Heinrichs bunten Harlekin
mit der gelben Violin?
4. Welch ein schöner Tag ist morgen!
Viele Freude hoffen wir,
unsre lieben Eltern sorgen
lange, lange schon dafür.
O gewiss, wer sie nicht ehrt,
ist der ganzen Lust nicht wert.
Geschenke sind schon was Tolles, je mehr, desto besser. Aber immerhin wird am Ende des Lieds noch die Auflage gemacht, die Eltern zu ehren, und die hier thematisierte Freude an Spielzeug ist nur ein Aspekt des Weihnachtsfestes. Weihnachten ist natürlich auch eine Zeit, in der man sich füreinander Zeit nimmt, leckere Nahrungsmittel zubereitet und verputzt, sich schönen Dingen widmet, den Weltfrieden gut findet und – sofern man gläubig ist – zum Gottesdienst geht.

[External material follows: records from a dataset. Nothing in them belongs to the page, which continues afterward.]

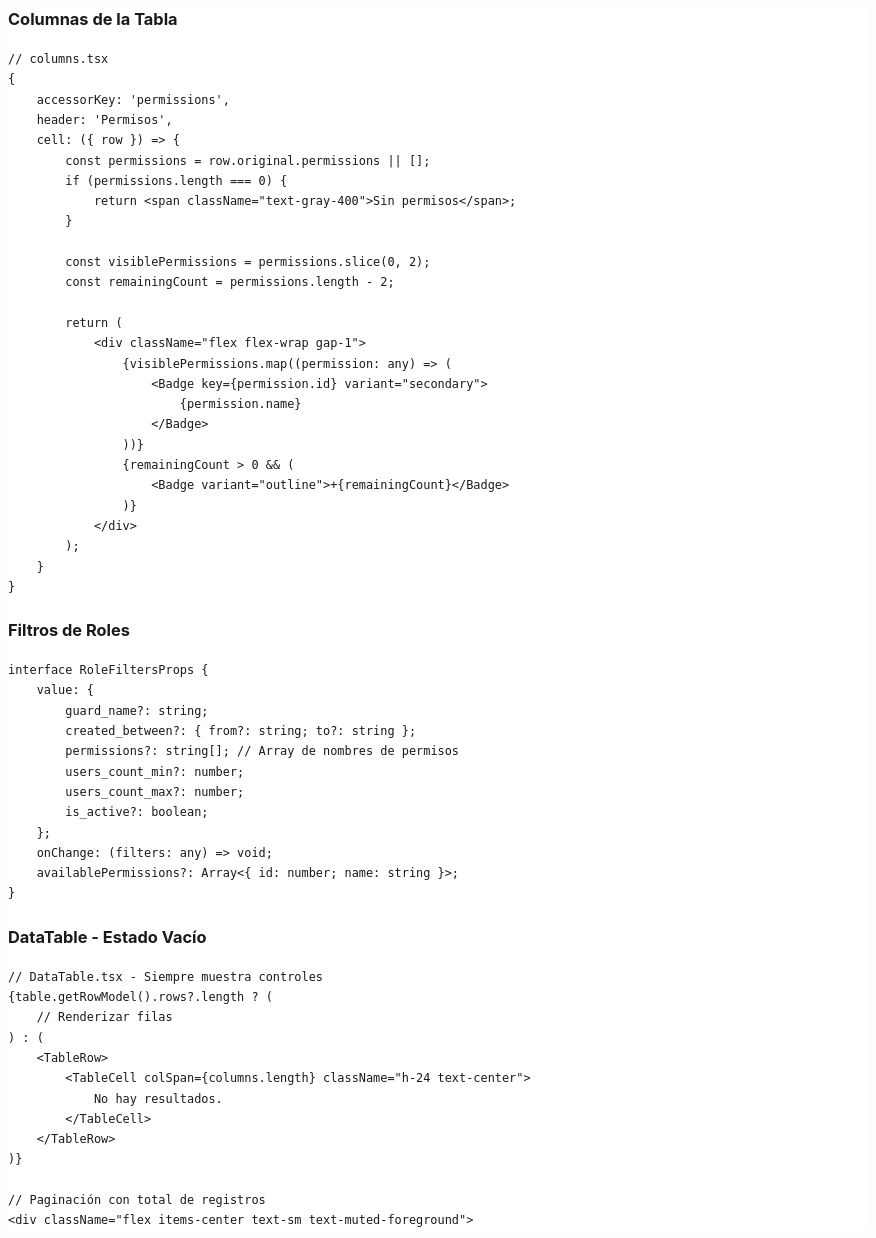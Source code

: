 ### Columnas de la Tabla

```tsx
// columns.tsx
{
    accessorKey: 'permissions',
    header: 'Permisos',
    cell: ({ row }) => {
        const permissions = row.original.permissions || [];
        if (permissions.length === 0) {
            return <span className="text-gray-400">Sin permisos</span>;
        }

        const visiblePermissions = permissions.slice(0, 2);
        const remainingCount = permissions.length - 2;

        return (
            <div className="flex flex-wrap gap-1">
                {visiblePermissions.map((permission: any) => (
                    <Badge key={permission.id} variant="secondary">
                        {permission.name}
                    </Badge>
                ))}
                {remainingCount > 0 && (
                    <Badge variant="outline">+{remainingCount}</Badge>
                )}
            </div>
        );
    }
}
```

### Filtros de Roles

```tsx
interface RoleFiltersProps {
    value: {
        guard_name?: string;
        created_between?: { from?: string; to?: string };
        permissions?: string[]; // Array de nombres de permisos
        users_count_min?: number;
        users_count_max?: number;
        is_active?: boolean;
    };
    onChange: (filters: any) => void;
    availablePermissions?: Array<{ id: number; name: string }>;
}
```

### DataTable - Estado Vacío

```tsx
// DataTable.tsx - Siempre muestra controles
{table.getRowModel().rows?.length ? (
    // Renderizar filas
) : (
    <TableRow>
        <TableCell colSpan={columns.length} className="h-24 text-center">
            No hay resultados.
        </TableCell>
    </TableRow>
)}

// Paginación con total de registros
<div className="flex items-center text-sm text-muted-foreground">
```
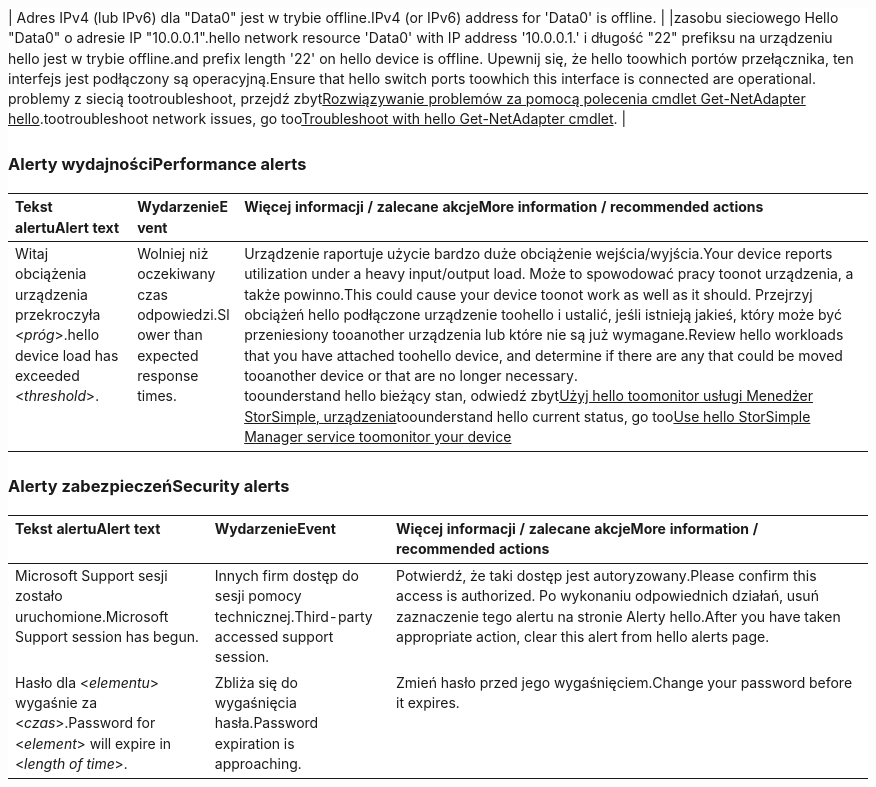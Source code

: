 | <span data-ttu-id="8defa-388">Adres IPv4 (lub IPv6) dla "Data0" jest w trybie offline.</span><span class="sxs-lookup"><span data-stu-id="8defa-388">IPv4 (or IPv6) address for 'Data0' is offline.</span></span> | |<span data-ttu-id="8defa-389">zasobu sieciowego Hello "Data0" o adresie IP "10.0.0.1".</span><span class="sxs-lookup"><span data-stu-id="8defa-389">hello network resource 'Data0' with IP address '10.0.0.1.'</span></span> <span data-ttu-id="8defa-390">i długość "22" prefiksu na urządzeniu hello  *<device1>*  jest w trybie offline.</span><span class="sxs-lookup"><span data-stu-id="8defa-390">and prefix length '22' on hello device *<device1>* is offline.</span></span> <span data-ttu-id="8defa-391">Upewnij się, że hello toowhich portów przełącznika, ten interfejs jest podłączony są operacyjną.</span><span class="sxs-lookup"><span data-stu-id="8defa-391">Ensure that hello switch ports toowhich this interface is connected are operational.</span></span> <span data-ttu-id="8defa-392">problemy z siecią tootroubleshoot, przejdź zbyt[Rozwiązywanie problemów za pomocą polecenia cmdlet Get-NetAdapter hello](storsimple-troubleshoot-deployment.md#troubleshoot-with-the-get-netadapter-cmdlet).</span><span class="sxs-lookup"><span data-stu-id="8defa-392">tootroubleshoot network issues, go too[Troubleshoot with hello Get-NetAdapter cmdlet](storsimple-troubleshoot-deployment.md#troubleshoot-with-the-get-netadapter-cmdlet).</span></span> |

### <a name="performance-alerts"></a><span data-ttu-id="8defa-393">Alerty wydajności</span><span class="sxs-lookup"><span data-stu-id="8defa-393">Performance alerts</span></span>
| <span data-ttu-id="8defa-394">Tekst alertu</span><span class="sxs-lookup"><span data-stu-id="8defa-394">Alert text</span></span> | <span data-ttu-id="8defa-395">Wydarzenie</span><span class="sxs-lookup"><span data-stu-id="8defa-395">Event</span></span> | <span data-ttu-id="8defa-396">Więcej informacji / zalecane akcje</span><span class="sxs-lookup"><span data-stu-id="8defa-396">More information / recommended actions</span></span> |
|:--- |:--- |:--- |
| <span data-ttu-id="8defa-397">Witaj obciążenia urządzenia przekroczyła <*próg*>.</span><span class="sxs-lookup"><span data-stu-id="8defa-397">hello device load has exceeded <*threshold*>.</span></span> |<span data-ttu-id="8defa-398">Wolniej niż oczekiwany czas odpowiedzi.</span><span class="sxs-lookup"><span data-stu-id="8defa-398">Slower than expected response times.</span></span> |<span data-ttu-id="8defa-399">Urządzenie raportuje użycie bardzo duże obciążenie wejścia/wyjścia.</span><span class="sxs-lookup"><span data-stu-id="8defa-399">Your device reports utilization under a heavy input/output load.</span></span> <span data-ttu-id="8defa-400">Może to spowodować pracy toonot urządzenia, a także powinno.</span><span class="sxs-lookup"><span data-stu-id="8defa-400">This could cause your device toonot work as well as it should.</span></span> <span data-ttu-id="8defa-401">Przejrzyj obciążeń hello podłączone urządzenie toohello i ustalić, jeśli istnieją jakieś, który może być przeniesiony tooanother urządzenia lub które nie są już wymagane.</span><span class="sxs-lookup"><span data-stu-id="8defa-401">Review hello workloads that you have attached toohello device, and determine if there are any that could be moved tooanother device or that are no longer necessary.</span></span><br><span data-ttu-id="8defa-402">toounderstand hello bieżący stan, odwiedź zbyt[Użyj hello toomonitor usługi Menedżer StorSimple, urządzenia](storsimple-monitor-device.md)</span><span class="sxs-lookup"><span data-stu-id="8defa-402">toounderstand hello current status, go too[Use hello StorSimple Manager service toomonitor your device](storsimple-monitor-device.md)</span></span> |

### <a name="security-alerts"></a><span data-ttu-id="8defa-403">Alerty zabezpieczeń</span><span class="sxs-lookup"><span data-stu-id="8defa-403">Security alerts</span></span>
| <span data-ttu-id="8defa-404">Tekst alertu</span><span class="sxs-lookup"><span data-stu-id="8defa-404">Alert text</span></span> | <span data-ttu-id="8defa-405">Wydarzenie</span><span class="sxs-lookup"><span data-stu-id="8defa-405">Event</span></span> | <span data-ttu-id="8defa-406">Więcej informacji / zalecane akcje</span><span class="sxs-lookup"><span data-stu-id="8defa-406">More information / recommended actions</span></span> |
|:--- |:--- |:--- |
| <span data-ttu-id="8defa-407">Microsoft Support sesji zostało uruchomione.</span><span class="sxs-lookup"><span data-stu-id="8defa-407">Microsoft Support session has begun.</span></span> |<span data-ttu-id="8defa-408">Innych firm dostęp do sesji pomocy technicznej.</span><span class="sxs-lookup"><span data-stu-id="8defa-408">Third-party accessed support session.</span></span> |<span data-ttu-id="8defa-409">Potwierdź, że taki dostęp jest autoryzowany.</span><span class="sxs-lookup"><span data-stu-id="8defa-409">Please confirm this access is authorized.</span></span> <span data-ttu-id="8defa-410">Po wykonaniu odpowiednich działań, usuń zaznaczenie tego alertu na stronie Alerty hello.</span><span class="sxs-lookup"><span data-stu-id="8defa-410">After you have taken appropriate action, clear this alert from hello alerts page.</span></span> |
| <span data-ttu-id="8defa-411">Hasło dla <*elementu*> wygaśnie za <*czas*>.</span><span class="sxs-lookup"><span data-stu-id="8defa-411">Password for <*element*> will expire in <*length of time*>.</span></span> |<span data-ttu-id="8defa-412">Zbliża się do wygaśnięcia hasła.</span><span class="sxs-lookup"><span data-stu-id="8defa-412">Password expiration is approaching.</span></span> |<span data-ttu-id="8defa-413">Zmień hasło przed jego wygaśnięciem.</span><span class="sxs-lookup"><span data-stu-id="8defa-413">Change your password before it expires.</span></span> |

Aber die Zelebrierung dieser kleinen heilen Welt darf natürlich kritisiert werden: Wo ist denn der Friede auf Erden? Helfen der Weihnachtsbaum und der süße Glockenklang, selbigen herbeizuführen und die Armut zu bekämpfen? Wie kann man sich ruhigen Gewissen exzessivem Konsum hingeben, wenn anderswo Kinder verhungern?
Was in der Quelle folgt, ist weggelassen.